Copy out each entry precisely; no image belongs in the result.

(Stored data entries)
⁂

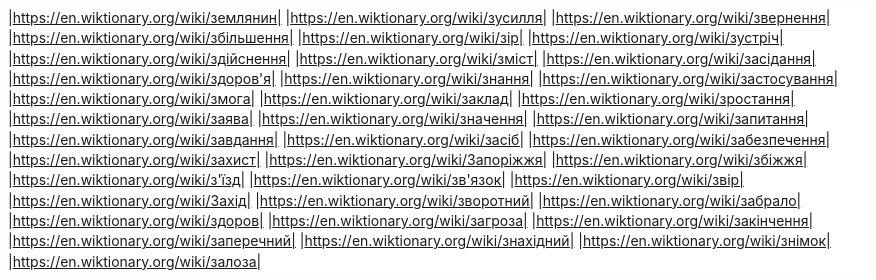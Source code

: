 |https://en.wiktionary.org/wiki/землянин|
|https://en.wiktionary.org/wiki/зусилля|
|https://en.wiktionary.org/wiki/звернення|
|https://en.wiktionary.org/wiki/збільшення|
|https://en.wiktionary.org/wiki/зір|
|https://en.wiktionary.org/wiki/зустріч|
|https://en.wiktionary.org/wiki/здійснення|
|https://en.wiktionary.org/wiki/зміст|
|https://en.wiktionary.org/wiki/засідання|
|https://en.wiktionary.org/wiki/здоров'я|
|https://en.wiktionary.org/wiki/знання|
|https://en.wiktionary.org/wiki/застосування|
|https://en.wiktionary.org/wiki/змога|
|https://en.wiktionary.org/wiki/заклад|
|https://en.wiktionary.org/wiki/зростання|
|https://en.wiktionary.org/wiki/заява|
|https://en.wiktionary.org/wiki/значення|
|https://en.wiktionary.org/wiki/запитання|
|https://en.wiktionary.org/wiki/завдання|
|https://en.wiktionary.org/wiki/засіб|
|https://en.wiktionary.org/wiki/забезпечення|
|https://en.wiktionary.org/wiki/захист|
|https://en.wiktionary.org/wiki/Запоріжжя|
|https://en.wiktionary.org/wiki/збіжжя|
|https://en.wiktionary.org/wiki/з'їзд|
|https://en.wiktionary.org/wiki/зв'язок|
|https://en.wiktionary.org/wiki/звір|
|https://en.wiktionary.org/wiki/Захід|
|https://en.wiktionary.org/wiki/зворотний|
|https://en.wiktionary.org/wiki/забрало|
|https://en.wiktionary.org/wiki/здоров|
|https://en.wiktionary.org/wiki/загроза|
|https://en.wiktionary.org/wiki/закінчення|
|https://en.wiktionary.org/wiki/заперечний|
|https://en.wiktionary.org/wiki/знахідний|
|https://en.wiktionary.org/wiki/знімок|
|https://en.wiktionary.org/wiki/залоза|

⁂

RESULT OF THIS TASK —
Source code

: |https://en.wiktionary.org/wiki/землянин|
|https://en.wiktionary.org/wiki/зусилля|
|https://en.wiktionary.org/wiki/звернення|
|https://en.wiktionary.org/wiki/збільшення|
|https://en.wiktionary.org/wiki/зір|
|https://en.wiktionary.org/wiki/зустріч|
|https://en.wiktionary.org/wiki/здійснення|
|https://en.wiktionary.org/wiki/зміст|
|https://en.wiktionary.org/wiki/засідання|
|https://en.wiktionary.org/wiki/здоров'я|
|https://en.wiktionary.org/wiki/знання|
|https://en.wiktionary.org/wiki/застосування|
|https://en.wiktionary.org/wiki/змога|
|https://en.wiktionary.org/wiki/заклад|
|https://en.wiktionary.org/wiki/зростання|
|https://en.wiktionary.org/wiki/заява|
|https://en.wiktionary.org/wiki/значення|
|https://en.wiktionary.org/wiki/запитання|
|https://en.wiktionary.org/wiki/завдання|
|https://en.wiktionary.org/wiki/засіб|
|https://en.wiktionary.org/wiki/забезпечення|
|https://en.wiktionary.org/wiki/захист|
|https://en.wiktionary.org/wiki/Запоріжжя|
|https://en.wiktionary.org/wiki/збіжжя|
|https://en.wiktionary.org/wiki/з'їзд|
|https://en.wiktionary.org/wiki/зв'язок|
|https://en.wiktionary.org/wiki/звір|
|https://en.wiktionary.org/wiki/Захід|
|https://en.wiktionary.org/wiki/зворотний|
|https://en.wiktionary.org/wiki/забрало|
|https://en.wiktionary.org/wiki/здоров|
|https://en.wiktionary.org/wiki/загроза|
|https://en.wiktionary.org/wiki/закінчення|
|https://en.wiktionary.org/wiki/заперечний|
|https://en.wiktionary.org/wiki/знахідний|
|https://en.wiktionary.org/wiki/знімок|
|https://en.wiktionary.org/wiki/залоза|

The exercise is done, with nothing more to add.